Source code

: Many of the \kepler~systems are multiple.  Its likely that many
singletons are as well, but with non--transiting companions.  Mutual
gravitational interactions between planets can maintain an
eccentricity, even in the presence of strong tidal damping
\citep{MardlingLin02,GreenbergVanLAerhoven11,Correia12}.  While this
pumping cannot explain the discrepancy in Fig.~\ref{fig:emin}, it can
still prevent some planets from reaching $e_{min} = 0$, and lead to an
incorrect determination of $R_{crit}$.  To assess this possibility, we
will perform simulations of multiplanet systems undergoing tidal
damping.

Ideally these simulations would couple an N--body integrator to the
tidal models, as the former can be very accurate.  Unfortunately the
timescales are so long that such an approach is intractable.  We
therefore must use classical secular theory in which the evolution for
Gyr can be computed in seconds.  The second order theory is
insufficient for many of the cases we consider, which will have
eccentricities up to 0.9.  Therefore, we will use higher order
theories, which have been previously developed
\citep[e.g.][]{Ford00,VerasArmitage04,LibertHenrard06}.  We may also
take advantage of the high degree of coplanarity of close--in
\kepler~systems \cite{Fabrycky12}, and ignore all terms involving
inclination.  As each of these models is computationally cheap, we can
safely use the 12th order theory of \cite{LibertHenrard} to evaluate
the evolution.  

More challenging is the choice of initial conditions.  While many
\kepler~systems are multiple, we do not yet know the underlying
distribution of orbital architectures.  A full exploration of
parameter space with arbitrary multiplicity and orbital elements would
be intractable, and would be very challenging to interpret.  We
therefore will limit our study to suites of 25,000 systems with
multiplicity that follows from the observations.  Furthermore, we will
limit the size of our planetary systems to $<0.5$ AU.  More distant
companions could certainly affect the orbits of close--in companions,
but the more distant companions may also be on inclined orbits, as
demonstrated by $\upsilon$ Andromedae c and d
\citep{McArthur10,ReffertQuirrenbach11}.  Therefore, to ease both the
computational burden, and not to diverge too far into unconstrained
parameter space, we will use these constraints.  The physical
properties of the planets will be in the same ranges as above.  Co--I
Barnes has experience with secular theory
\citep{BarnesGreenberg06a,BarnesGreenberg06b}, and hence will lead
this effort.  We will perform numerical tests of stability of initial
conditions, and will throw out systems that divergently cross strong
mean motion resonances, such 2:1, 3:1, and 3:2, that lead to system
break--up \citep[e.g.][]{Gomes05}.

════════════════

Above is a listing; print exactly its lines from the one with "tidal models, as" through the one with "Barnes has experience with secular theory", and no other lines.

**RESULT FOR THIS TASK:**
tidal models, as the former can be very accurate.  Unfortunately the
timescales are so long that such an approach is intractable.  We
therefore must use classical secular theory in which the evolution for
Gyr can be computed in seconds.  The second order theory is
insufficient for many of the cases we consider, which will have
eccentricities up to 0.9.  Therefore, we will use higher order
theories, which have been previously developed
\citep[e.g.][]{Ford00,VerasArmitage04,LibertHenrard06}.  We may also
take advantage of the high degree of coplanarity of close--in
\kepler~systems \cite{Fabrycky12}, and ignore all terms involving
inclination.  As each of these models is computationally cheap, we can
safely use the 12th order theory of \cite{LibertHenrard} to evaluate
the evolution.  

More challenging is the choice of initial conditions.  While many
\kepler~systems are multiple, we do not yet know the underlying
distribution of orbital architectures.  A full exploration of
parameter space with arbitrary multiplicity and orbital elements would
be intractable, and would be very challenging to interpret.  We
therefore will limit our study to suites of 25,000 systems with
multiplicity that follows from the observations.  Furthermore, we will
limit the size of our planetary systems to $<0.5$ AU.  More distant
companions could certainly affect the orbits of close--in companions,
but the more distant companions may also be on inclined orbits, as
demonstrated by $\upsilon$ Andromedae c and d
\citep{McArthur10,ReffertQuirrenbach11}.  Therefore, to ease both the
computational burden, and not to diverge too far into unconstrained
parameter space, we will use these constraints.  The physical
properties of the planets will be in the same ranges as above.  Co--I
Barnes has experience with secular theory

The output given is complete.